Dr. Siraç Cewi: Kürd halkına hakları adil bir şekilde verilmeli
Suriye Kürdistanı alimlerinden Dr. Muhammed Siraç Cewi, "Kürdlere meşru haklarının tanınması, Kürd ve Türk halklarının İslami kardeşlik yoluyla kaynaşması, düşmana karşı aşılmaz bir engel oluşturacaktır." dedi.
Suriye Kürdistanı'ndan Dr. Muhammed Siraç Cewi, Alimler ve Medreseler Birliği (İTTİHADUL ULEMA) tarafından gerçekleştirilen "6'ncı Âlimler Buluşması"nda konuştu.
"Ümmetin Önemli Bir Azası Olan Kürd Halkının Haklarına Kavuşması İçin Yapılması Gerekenler " konulu bir konuşma yapan Cewi, "Konuşmamın başında bu programı düzenleyen Alimler ve Medreseler Birliğinin idaresine, özellikle de yetkilisi Suat Yaşasın'a, bize konuşma hakkı verdiği için teşekkürlerini sunarım. İslam ümmetinin farklı sorunlarına bakış açımızı ve Kürd halkının adil bir şekilde haklarını elde etmenin doğru yollarını açıklamak için bize fırsat verdiler." dedi.

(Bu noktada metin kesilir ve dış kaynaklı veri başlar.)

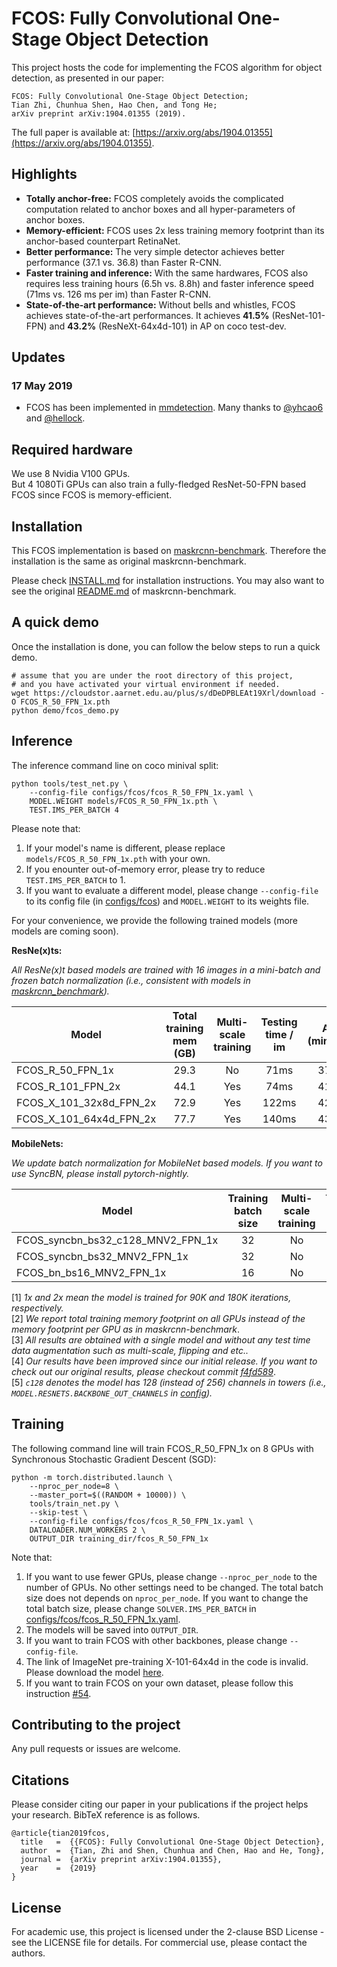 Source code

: # FCOS: Fully Convolutional One-Stage Object Detection

This project hosts the code for implementing the FCOS algorithm for object detection, as presented in our paper:

    FCOS: Fully Convolutional One-Stage Object Detection;
    Tian Zhi, Chunhua Shen, Hao Chen, and Tong He;
    arXiv preprint arXiv:1904.01355 (2019).

The full paper is available at: [https://arxiv.org/abs/1904.01355](https://arxiv.org/abs/1904.01355). 

## Highlights
- **Totally anchor-free:**  FCOS completely avoids the complicated computation related to anchor boxes and all hyper-parameters of anchor boxes.   
- **Memory-efficient:** FCOS uses 2x less training memory footprint than its anchor-based counterpart RetinaNet.
- **Better performance:** The very simple detector achieves better performance (37.1 vs. 36.8) than Faster R-CNN.
- **Faster training and inference:** With the same hardwares, FCOS also requires less training hours (6.5h vs. 8.8h) and faster inference speed (71ms vs. 126 ms per im) than Faster R-CNN.
- **State-of-the-art performance:** Without bells and whistles, FCOS achieves state-of-the-art performances.
It achieves **41.5%** (ResNet-101-FPN) and **43.2%** (ResNeXt-64x4d-101) in AP on coco test-dev.

## Updates
### 17 May 2019
   - FCOS has been implemented in [mmdetection](https://github.com/open-mmlab/mmdetection). Many thanks to [@yhcao6](https://github.com/yhcao6) and [@hellock](https://github.com/hellock).

## Required hardware
We use 8 Nvidia V100 GPUs. \
But 4 1080Ti GPUs can also train a fully-fledged ResNet-50-FPN based FCOS since FCOS is memory-efficient.  

## Installation

This FCOS implementation is based on [maskrcnn-benchmark](https://github.com/facebookresearch/maskrcnn-benchmark). Therefore the installation is the same as original maskrcnn-benchmark.

Please check [INSTALL.md](INSTALL.md) for installation instructions.
You may also want to see the original [README.md](MASKRCNN_README.md) of maskrcnn-benchmark.

## A quick demo
Once the installation is done, you can follow the below steps to run a quick demo.
    
    # assume that you are under the root directory of this project,
    # and you have activated your virtual environment if needed.
    wget https://cloudstor.aarnet.edu.au/plus/s/dDeDPBLEAt19Xrl/download -O FCOS_R_50_FPN_1x.pth
    python demo/fcos_demo.py


## Inference
The inference command line on coco minival split:

    python tools/test_net.py \
        --config-file configs/fcos/fcos_R_50_FPN_1x.yaml \
        MODEL.WEIGHT models/FCOS_R_50_FPN_1x.pth \
        TEST.IMS_PER_BATCH 4    

Please note that:
1) If your model's name is different, please replace `models/FCOS_R_50_FPN_1x.pth` with your own.
2) If you enounter out-of-memory error, please try to reduce `TEST.IMS_PER_BATCH` to 1.
3) If you want to evaluate a different model, please change `--config-file` to its config file (in [configs/fcos](configs/fcos)) and `MODEL.WEIGHT` to its weights file.

For your convenience, we provide the following trained models (more models are coming soon).

**ResNe(x)ts:**

*All ResNe(x)t based models are trained with 16 images in a mini-batch and frozen batch normalization (i.e., consistent with models in [maskrcnn_benchmark](https://github.com/facebookresearch/maskrcnn-benchmark)).*

Model | Total training mem (GB) | Multi-scale training | Testing time / im | AP (minival) | AP (test-dev) | Link
--- |:---:|:---:|:---:|:---:|:--:|:---:
FCOS_R_50_FPN_1x | 29.3 | No | 71ms | 37.1 | 37.4 | [download](https://cloudstor.aarnet.edu.au/plus/s/dDeDPBLEAt19Xrl/download)
FCOS_R_101_FPN_2x | 44.1 | Yes | 74ms | 41.4 | 41.5 | [download](https://cloudstor.aarnet.edu.au/plus/s/vjL3L0AW7vnhRTo/download)
FCOS_X_101_32x8d_FPN_2x | 72.9 | Yes | 122ms | 42.5 | 42.7 | [download](https://cloudstor.aarnet.edu.au/plus/s/U5myBfGF7MviZ97/download)
FCOS_X_101_64x4d_FPN_2x | 77.7 | Yes | 140ms | 43.0 | 43.2 | [download](https://cloudstor.aarnet.edu.au/plus/s/wpwoCi4S8iajFi9/download)

**MobileNets:**

*We update batch normalization for MobileNet based models. If you want to use SyncBN, please install pytorch-nightly.*

Model | Training batch size | Multi-scale training | Testing time / im | AP (minival) | Link
--- |:---:|:---:|:---:|:---:|:---:
FCOS_syncbn_bs32_c128_MNV2_FPN_1x | 32 | No | 19ms | 30.9 | [download](https://cloudstor.aarnet.edu.au/plus/s/3GKwaxZhDSOlCZ0/download)
FCOS_syncbn_bs32_MNV2_FPN_1x | 32 | No | 59ms | 33.1 | [download](https://cloudstor.aarnet.edu.au/plus/s/OpJtCJLj104i2Yc/download)
FCOS_bn_bs16_MNV2_FPN_1x | 16 | No | 59ms | 31.0 | [download](https://cloudstor.aarnet.edu.au/plus/s/B6BrLAiAEAYQkcy/download)

[1] *1x and 2x mean the model is trained for 90K and 180K iterations, respectively.* \
[2] *We report total training memory footprint on all GPUs instead of the memory footprint per GPU as in maskrcnn-benchmark*. \
[3] *All results are obtained with a single model and without any test time data augmentation such as multi-scale, flipping and etc..* \
[4] *Our results have been improved since our initial release. If you want to check out our original results, please checkout commit [f4fd589](https://github.com/tianzhi0549/FCOS/tree/f4fd58966f45e64608c00b072c801de7f86b4f3a)*. \
[5] *`c128` denotes the model has 128 (instead of 256) channels in towers (i.e., `MODEL.RESNETS.BACKBONE_OUT_CHANNELS` in [config](https://github.com/tianzhi0549/FCOS/blob/master/configs/fcos/fcos_syncbn_bs32_c128_MNV2_FPN_1x.yaml#L10)).*
## Training

The following command line will train FCOS_R_50_FPN_1x on 8 GPUs with Synchronous Stochastic Gradient Descent (SGD):

    python -m torch.distributed.launch \
        --nproc_per_node=8 \
        --master_port=$((RANDOM + 10000)) \
        tools/train_net.py \
        --skip-test \
        --config-file configs/fcos/fcos_R_50_FPN_1x.yaml \
        DATALOADER.NUM_WORKERS 2 \
        OUTPUT_DIR training_dir/fcos_R_50_FPN_1x
        
Note that:
1) If you want to use fewer GPUs, please change `--nproc_per_node` to the number of GPUs. No other settings need to be changed. The total batch size does not depends on `nproc_per_node`. If you want to change the total batch size, please change `SOLVER.IMS_PER_BATCH` in [configs/fcos/fcos_R_50_FPN_1x.yaml](configs/fcos/fcos_R_50_FPN_1x.yaml).
2) The models will be saved into `OUTPUT_DIR`.
3) If you want to train FCOS with other backbones, please change `--config-file`.
4) The link of ImageNet pre-training X-101-64x4d in the code is invalid. Please download the model [here](https://cloudstor.aarnet.edu.au/plus/s/k3ys35075jmU1RP/download).
5) If you want to train FCOS on your own dataset, please follow this instruction [#54](https://github.com/tianzhi0549/FCOS/issues/54#issuecomment-497558687).
## Contributing to the project

Any pull requests or issues are welcome.

## Citations
Please consider citing our paper in your publications if the project helps your research. BibTeX reference is as follows.
```
@article{tian2019fcos,
  title   =  {{FCOS}: Fully Convolutional One-Stage Object Detection},
  author  =  {Tian, Zhi and Shen, Chunhua and Chen, Hao and He, Tong},
  journal =  {arXiv preprint arXiv:1904.01355},
  year    =  {2019}
}
```


## License

For academic use, this project is licensed under the 2-clause BSD License - see the LICENSE file for details. For commercial use, please contact the authors. 
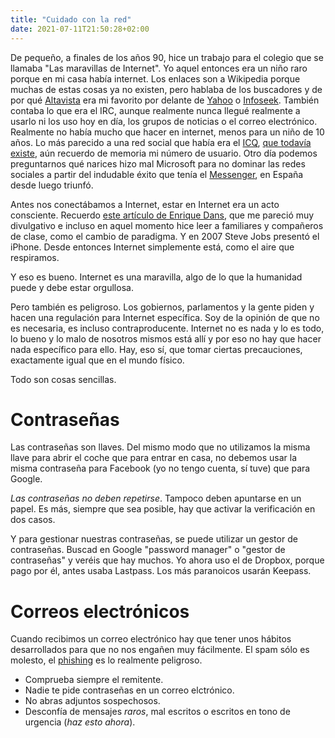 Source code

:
 ```yaml
---
title: "Cuidado con la red"
date: 2021-07-11T21:50:28+02:00
---
```


De pequeño, a finales de los años 90, hice un trabajo para el colegio que se llamaba "Las maravillas de Internet". Yo aquel entonces era un niño raro porque en mi casa había internet. Los enlaces son a Wikipedia porque muchas de estas cosas ya no existen, pero hablaba de los buscadores y de por qué [Altavista](https://es.wikipedia.org/wiki/AltaVista) era mi favorito por delante de [Yahoo](https://es.wikipedia.org/wiki/Yahoo!) o [Infoseek](https://en.wikipedia.org/wiki/Infoseek). También contaba lo que era el IRC, aunque realmente nunca llegué realmente a usarlo ni los uso hoy en día, los grupos de noticias o el correo electrónico. Realmente no había mucho que hacer en internet, menos para un niño de 10 años. Lo más parecido a una red social que había era el [ICQ](https://es.wikipedia.org/wiki/ICQ), [que todavía existe](https://www.icq.com/), aún recuerdo de memoria mi número de usuario. Otro día podemos preguntarnos qué narices hizo mal Microsoft para no dominar las redes sociales a partir del indudable éxito que tenía el [Messenger](https://es.wikipedia.org/wiki/MSN_Messenger), en España desde luego triunfó.

Antes nos conectábamos a Internet, estar en Internet era un acto consciente. Recuerdo [este artículo de Enrique Dans](https://www.libertaddigital.com/opinion/enrique-dans/vivir-en-red-26115/), que me pareció muy divulgativo e incluso en aquel momento hice leer a familiares y compañeros de clase, como el cambio de paradigma. Y en 2007 Steve Jobs presentó el iPhone. Desde entonces Internet simplemente está, como el aire que respiramos.

Y eso es bueno. Internet es una maravilla, algo de lo que la humanidad puede y debe estar orgullosa.

Pero también es peligroso. Los gobiernos, parlamentos y la gente piden y hacen una regulación para Internet específica. Soy de la opinión de que no es necesaria, es incluso contraproducente. Internet no es nada y lo es todo, lo bueno y lo malo de nosotros mismos está allí y por eso no hay que hacer nada específico para ello. Hay, eso sí, que tomar ciertas precauciones, exactamente igual que en el mundo físico.

Todo son cosas sencillas.

# Contraseñas

Las contraseñas son llaves. Del mismo modo que no utilizamos la misma llave para abrir el coche que para entrar en casa, no debemos usar la misma contraseña para Facebook (yo no tengo cuenta, sí tuve) que para Google.

*Las contraseñas no deben repetirse*. Tampoco deben apuntarse en un papel. Es más, siempre que sea posible, hay que activar la verificación en dos casos.

Y para gestionar nuestras contraseñas, se puede utilizar un gestor de contraseñas. Buscad en Google "password manager" o "gestor de contraseñas" y veréis que hay muchos. Yo ahora uso el de Dropbox, porque pago por él, antes usaba Lastpass. Los más paranoicos usarán Keepass.

# Correos electrónicos

Cuando recibimos un correo electrónico hay que tener unos hábitos desarrollados para que no nos engañen muy fácilmente. El spam sólo es molesto, el [phishing](https://es.wikipedia.org/wiki/Phishing) es lo realmente peligroso.

- Comprueba siempre el remitente.
- Nadie te pide contraseñas en un correo elctrónico.
- No abras adjuntos sospechosos.
- Desconfía de mensajes *raros*, mal escritos o escritos en tono de urgencia (*haz esto ahora*).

"Biz Müslümanlar, Kur'an-ı Kerim hükümlerinin uygulanmasının tüm insan yapımı kanun ve kanunlar arasında en iyisi olduğuna inanıyoruz." diyen Cewi, "Allah, Kur'an-ı Kerim'de 'Ey insanlar! Şüphesiz sizi bir erkek ile bir dişiden yarattık, tanışasınız diye sizi kavim ve kabilelere ayırdık, Allah katında en değerli olanınız O’na itaatsizlikten en fazla sakınanınızdır. Allah her şeyi hakkıyla bilmektedir, her şeyden haberdardır." (Hucurat 13) buyurmaktadır. Kur'an'ın diğer ayetlerini okuyup üzerinde düşündüğümüzde, peygamberlerin ve elçilerin dünya ve ahirette kavimlerinin yararına geldiğini görürüz. Mesela Kur'an'da 136 defa Hazreti Musa'dan (aleyhisselam) bahsedilmektedir. Bu ayetlerde onun kıldığı namaz ve oruçtan değil, onun kavminin hakları için verdiği mücadeleden bahsedilmektedir. Diğer bütün peygamberler de 'Ey kavmim…' diyorlar. Peygamberlerin dönemi, son Peygamber (Sallallahu Aleyhi Vesellem)'den sonra kapanınca, onların varisleri alimlerin dönemi başladı. Onların birinci görevi de kavimlerini doğru yola iletmek; ikincisi, halklarını haksızlığa ve saldırganlığa maruz kaldıklarında savunmaktır." ifadelerini kullandı.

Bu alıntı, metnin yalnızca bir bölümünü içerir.